→ Task requirements: Please return the whole listing word for word.

→ Provided records:
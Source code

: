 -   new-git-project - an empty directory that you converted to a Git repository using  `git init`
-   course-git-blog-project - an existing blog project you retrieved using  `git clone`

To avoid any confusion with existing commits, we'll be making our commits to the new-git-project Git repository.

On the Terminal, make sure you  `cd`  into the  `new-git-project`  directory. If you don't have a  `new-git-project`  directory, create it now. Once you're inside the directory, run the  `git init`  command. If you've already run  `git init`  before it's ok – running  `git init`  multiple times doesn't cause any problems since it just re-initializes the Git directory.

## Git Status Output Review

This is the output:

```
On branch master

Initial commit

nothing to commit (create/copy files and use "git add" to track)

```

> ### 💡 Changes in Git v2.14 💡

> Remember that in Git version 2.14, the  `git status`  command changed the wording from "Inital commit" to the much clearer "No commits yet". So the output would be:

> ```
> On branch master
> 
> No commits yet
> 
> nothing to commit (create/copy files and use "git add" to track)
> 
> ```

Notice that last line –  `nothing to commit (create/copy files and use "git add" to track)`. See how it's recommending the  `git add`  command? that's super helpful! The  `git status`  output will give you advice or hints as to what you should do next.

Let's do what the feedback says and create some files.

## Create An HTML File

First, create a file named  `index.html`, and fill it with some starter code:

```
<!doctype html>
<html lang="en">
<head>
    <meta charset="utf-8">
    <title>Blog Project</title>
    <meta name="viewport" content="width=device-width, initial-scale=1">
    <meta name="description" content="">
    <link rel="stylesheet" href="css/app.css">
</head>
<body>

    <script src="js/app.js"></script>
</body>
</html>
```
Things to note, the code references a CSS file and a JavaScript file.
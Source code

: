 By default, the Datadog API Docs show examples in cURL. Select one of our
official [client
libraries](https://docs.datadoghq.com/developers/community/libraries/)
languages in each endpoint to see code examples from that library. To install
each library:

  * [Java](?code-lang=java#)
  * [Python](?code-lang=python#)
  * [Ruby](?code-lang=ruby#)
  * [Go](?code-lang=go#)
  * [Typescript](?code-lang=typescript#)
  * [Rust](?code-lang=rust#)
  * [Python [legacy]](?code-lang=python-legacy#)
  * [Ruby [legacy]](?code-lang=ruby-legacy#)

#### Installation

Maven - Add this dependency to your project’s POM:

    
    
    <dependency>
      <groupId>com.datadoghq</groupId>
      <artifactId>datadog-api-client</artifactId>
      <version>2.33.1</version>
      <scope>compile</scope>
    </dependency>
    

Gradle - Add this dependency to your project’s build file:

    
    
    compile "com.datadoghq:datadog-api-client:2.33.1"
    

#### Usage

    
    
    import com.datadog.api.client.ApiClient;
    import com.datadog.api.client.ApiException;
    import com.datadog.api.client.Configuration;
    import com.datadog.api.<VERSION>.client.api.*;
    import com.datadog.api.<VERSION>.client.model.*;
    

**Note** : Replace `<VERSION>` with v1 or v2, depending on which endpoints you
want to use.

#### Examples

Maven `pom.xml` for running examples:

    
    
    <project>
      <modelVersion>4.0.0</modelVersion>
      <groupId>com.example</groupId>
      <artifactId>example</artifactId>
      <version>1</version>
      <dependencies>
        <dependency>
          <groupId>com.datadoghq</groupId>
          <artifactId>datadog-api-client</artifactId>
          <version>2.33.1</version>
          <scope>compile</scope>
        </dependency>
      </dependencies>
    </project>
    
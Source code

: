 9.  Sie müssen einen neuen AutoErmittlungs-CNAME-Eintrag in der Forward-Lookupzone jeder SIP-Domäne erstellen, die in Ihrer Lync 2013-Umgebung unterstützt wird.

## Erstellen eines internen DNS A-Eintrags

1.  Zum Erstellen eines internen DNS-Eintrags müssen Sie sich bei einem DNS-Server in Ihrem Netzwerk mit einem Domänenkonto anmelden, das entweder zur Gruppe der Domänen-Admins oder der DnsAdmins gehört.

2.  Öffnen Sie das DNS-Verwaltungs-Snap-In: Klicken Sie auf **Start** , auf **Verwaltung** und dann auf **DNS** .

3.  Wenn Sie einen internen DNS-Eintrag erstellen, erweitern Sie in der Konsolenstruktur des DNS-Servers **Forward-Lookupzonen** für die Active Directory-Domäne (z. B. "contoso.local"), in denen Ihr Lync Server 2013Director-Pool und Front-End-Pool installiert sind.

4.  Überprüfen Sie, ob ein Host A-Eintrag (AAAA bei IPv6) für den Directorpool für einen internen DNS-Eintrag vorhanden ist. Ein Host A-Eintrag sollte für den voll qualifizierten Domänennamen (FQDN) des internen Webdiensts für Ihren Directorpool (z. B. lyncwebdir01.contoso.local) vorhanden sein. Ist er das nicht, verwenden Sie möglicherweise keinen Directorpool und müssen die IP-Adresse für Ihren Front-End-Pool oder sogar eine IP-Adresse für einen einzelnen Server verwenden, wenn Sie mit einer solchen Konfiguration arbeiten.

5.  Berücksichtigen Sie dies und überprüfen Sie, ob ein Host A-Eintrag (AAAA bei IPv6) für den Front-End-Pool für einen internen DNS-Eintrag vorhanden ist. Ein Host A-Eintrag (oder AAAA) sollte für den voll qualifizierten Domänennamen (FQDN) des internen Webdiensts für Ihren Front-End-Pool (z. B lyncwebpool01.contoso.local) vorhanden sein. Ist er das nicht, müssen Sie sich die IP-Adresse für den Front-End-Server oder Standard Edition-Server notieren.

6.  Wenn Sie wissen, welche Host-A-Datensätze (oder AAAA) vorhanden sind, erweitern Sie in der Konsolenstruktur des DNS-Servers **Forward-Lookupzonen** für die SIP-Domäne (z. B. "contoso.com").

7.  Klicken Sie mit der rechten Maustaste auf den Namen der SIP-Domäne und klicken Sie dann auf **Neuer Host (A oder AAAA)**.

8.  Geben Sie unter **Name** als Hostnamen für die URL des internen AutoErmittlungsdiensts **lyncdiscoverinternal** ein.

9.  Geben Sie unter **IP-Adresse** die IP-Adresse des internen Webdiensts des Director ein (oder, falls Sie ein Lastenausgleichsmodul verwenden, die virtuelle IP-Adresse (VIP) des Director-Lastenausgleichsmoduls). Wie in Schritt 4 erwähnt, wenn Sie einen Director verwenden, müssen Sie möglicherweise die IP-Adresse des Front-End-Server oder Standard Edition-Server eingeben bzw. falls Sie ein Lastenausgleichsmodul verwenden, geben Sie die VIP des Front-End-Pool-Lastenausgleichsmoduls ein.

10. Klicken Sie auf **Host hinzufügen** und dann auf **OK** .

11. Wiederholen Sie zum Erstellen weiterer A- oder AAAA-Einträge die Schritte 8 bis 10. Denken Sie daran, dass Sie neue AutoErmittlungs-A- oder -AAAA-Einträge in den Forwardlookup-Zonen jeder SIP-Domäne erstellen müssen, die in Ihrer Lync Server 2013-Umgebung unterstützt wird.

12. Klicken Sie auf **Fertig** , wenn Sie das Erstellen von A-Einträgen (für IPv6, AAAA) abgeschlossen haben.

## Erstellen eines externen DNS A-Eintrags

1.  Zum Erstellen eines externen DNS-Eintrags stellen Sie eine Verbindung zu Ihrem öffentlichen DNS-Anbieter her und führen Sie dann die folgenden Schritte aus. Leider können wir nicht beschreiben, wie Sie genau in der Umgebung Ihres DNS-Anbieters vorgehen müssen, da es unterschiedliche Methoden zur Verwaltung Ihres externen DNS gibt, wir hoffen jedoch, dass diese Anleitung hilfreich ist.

→ Exercise output:
Source code

: -   new-git-project - an empty directory that you converted to a Git repository using  `git init`
-   course-git-blog-project - an existing blog project you retrieved using  `git clone`

To avoid any confusion with existing commits, we'll be making our commits to the new-git-project Git repository.

On the Terminal, make sure you  `cd`  into the  `new-git-project`  directory. If you don't have a  `new-git-project`  directory, create it now. Once you're inside the directory, run the  `git init`  command. If you've already run  `git init`  before it's ok – running  `git init`  multiple times doesn't cause any problems since it just re-initializes the Git directory.

## Git Status Output Review

This is the output:

```
On branch master

Initial commit

nothing to commit (create/copy files and use "git add" to track)

```

> ### 💡 Changes in Git v2.14 💡

> Remember that in Git version 2.14, the  `git status`  command changed the wording from "Inital commit" to the much clearer "No commits yet". So the output would be:

> ```
> On branch master
> 
> No commits yet
> 
> nothing to commit (create/copy files and use "git add" to track)
> 
> ```

Notice that last line –  `nothing to commit (create/copy files and use "git add" to track)`. See how it's recommending the  `git add`  command? that's super helpful! The  `git status`  output will give you advice or hints as to what you should do next.

Let's do what the feedback says and create some files.

## Create An HTML File

First, create a file named  `index.html`, and fill it with some starter code:

```
<!doctype html>
<html lang="en">
<head>
    <meta charset="utf-8">
    <title>Blog Project</title>
    <meta name="viewport" content="width=device-width, initial-scale=1">
    <meta name="description" content="">
    <link rel="stylesheet" href="css/app.css">
</head>
<body>

    <script src="js/app.js"></script>
</body>
</html>
```
Things to note, the code references a CSS file and a JavaScript file.
Source code

: By default, the Datadog API Docs show examples in cURL. Select one of our
official [client
libraries](https://docs.datadoghq.com/developers/community/libraries/)
languages in each endpoint to see code examples from that library. To install
each library:

  * [Java](?code-lang=java#)
  * [Python](?code-lang=python#)
  * [Ruby](?code-lang=ruby#)
  * [Go](?code-lang=go#)
  * [Typescript](?code-lang=typescript#)
  * [Rust](?code-lang=rust#)
  * [Python [legacy]](?code-lang=python-legacy#)
  * [Ruby [legacy]](?code-lang=ruby-legacy#)

#### Installation

Maven - Add this dependency to your project’s POM:

    
    
    <dependency>
      <groupId>com.datadoghq</groupId>
      <artifactId>datadog-api-client</artifactId>
      <version>2.33.1</version>
      <scope>compile</scope>
    </dependency>
    

Gradle - Add this dependency to your project’s build file:

    
    
    compile "com.datadoghq:datadog-api-client:2.33.1"
    

#### Usage

    
    
    import com.datadog.api.client.ApiClient;
    import com.datadog.api.client.ApiException;
    import com.datadog.api.client.Configuration;
    import com.datadog.api.<VERSION>.client.api.*;
    import com.datadog.api.<VERSION>.client.model.*;
    

**Note** : Replace `<VERSION>` with v1 or v2, depending on which endpoints you
want to use.

#### Examples

Maven `pom.xml` for running examples:

    
    
    <project>
      <modelVersion>4.0.0</modelVersion>
      <groupId>com.example</groupId>
      <artifactId>example</artifactId>
      <version>1</version>
      <dependencies>
        <dependency>
          <groupId>com.datadoghq</groupId>
          <artifactId>datadog-api-client</artifactId>
          <version>2.33.1</version>
          <scope>compile</scope>
        </dependency>
      </dependencies>
    </project>
    
Source code

: 9.  Sie müssen einen neuen AutoErmittlungs-CNAME-Eintrag in der Forward-Lookupzone jeder SIP-Domäne erstellen, die in Ihrer Lync 2013-Umgebung unterstützt wird.

## Erstellen eines internen DNS A-Eintrags

1.  Zum Erstellen eines internen DNS-Eintrags müssen Sie sich bei einem DNS-Server in Ihrem Netzwerk mit einem Domänenkonto anmelden, das entweder zur Gruppe der Domänen-Admins oder der DnsAdmins gehört.

2.  Öffnen Sie das DNS-Verwaltungs-Snap-In: Klicken Sie auf **Start** , auf **Verwaltung** und dann auf **DNS** .

3.  Wenn Sie einen internen DNS-Eintrag erstellen, erweitern Sie in der Konsolenstruktur des DNS-Servers **Forward-Lookupzonen** für die Active Directory-Domäne (z. B. "contoso.local"), in denen Ihr Lync Server 2013Director-Pool und Front-End-Pool installiert sind.

4.  Überprüfen Sie, ob ein Host A-Eintrag (AAAA bei IPv6) für den Directorpool für einen internen DNS-Eintrag vorhanden ist. Ein Host A-Eintrag sollte für den voll qualifizierten Domänennamen (FQDN) des internen Webdiensts für Ihren Directorpool (z. B. lyncwebdir01.contoso.local) vorhanden sein. Ist er das nicht, verwenden Sie möglicherweise keinen Directorpool und müssen die IP-Adresse für Ihren Front-End-Pool oder sogar eine IP-Adresse für einen einzelnen Server verwenden, wenn Sie mit einer solchen Konfiguration arbeiten.

5.  Berücksichtigen Sie dies und überprüfen Sie, ob ein Host A-Eintrag (AAAA bei IPv6) für den Front-End-Pool für einen internen DNS-Eintrag vorhanden ist. Ein Host A-Eintrag (oder AAAA) sollte für den voll qualifizierten Domänennamen (FQDN) des internen Webdiensts für Ihren Front-End-Pool (z. B lyncwebpool01.contoso.local) vorhanden sein. Ist er das nicht, müssen Sie sich die IP-Adresse für den Front-End-Server oder Standard Edition-Server notieren.

6.  Wenn Sie wissen, welche Host-A-Datensätze (oder AAAA) vorhanden sind, erweitern Sie in der Konsolenstruktur des DNS-Servers **Forward-Lookupzonen** für die SIP-Domäne (z. B. "contoso.com").

7.  Klicken Sie mit der rechten Maustaste auf den Namen der SIP-Domäne und klicken Sie dann auf **Neuer Host (A oder AAAA)**.

8.  Geben Sie unter **Name** als Hostnamen für die URL des internen AutoErmittlungsdiensts **lyncdiscoverinternal** ein.

9.  Geben Sie unter **IP-Adresse** die IP-Adresse des internen Webdiensts des Director ein (oder, falls Sie ein Lastenausgleichsmodul verwenden, die virtuelle IP-Adresse (VIP) des Director-Lastenausgleichsmoduls). Wie in Schritt 4 erwähnt, wenn Sie einen Director verwenden, müssen Sie möglicherweise die IP-Adresse des Front-End-Server oder Standard Edition-Server eingeben bzw. falls Sie ein Lastenausgleichsmodul verwenden, geben Sie die VIP des Front-End-Pool-Lastenausgleichsmoduls ein.

10. Klicken Sie auf **Host hinzufügen** und dann auf **OK** .

11. Wiederholen Sie zum Erstellen weiterer A- oder AAAA-Einträge die Schritte 8 bis 10. Denken Sie daran, dass Sie neue AutoErmittlungs-A- oder -AAAA-Einträge in den Forwardlookup-Zonen jeder SIP-Domäne erstellen müssen, die in Ihrer Lync Server 2013-Umgebung unterstützt wird.

12. Klicken Sie auf **Fertig** , wenn Sie das Erstellen von A-Einträgen (für IPv6, AAAA) abgeschlossen haben.

## Erstellen eines externen DNS A-Eintrags

1.  Zum Erstellen eines externen DNS-Eintrags stellen Sie eine Verbindung zu Ihrem öffentlichen DNS-Anbieter her und führen Sie dann die folgenden Schritte aus. Leider können wir nicht beschreiben, wie Sie genau in der Umgebung Ihres DNS-Anbieters vorgehen müssen, da es unterschiedliche Methoden zur Verwaltung Ihres externen DNS gibt, wir hoffen jedoch, dass diese Anleitung hilfreich ist.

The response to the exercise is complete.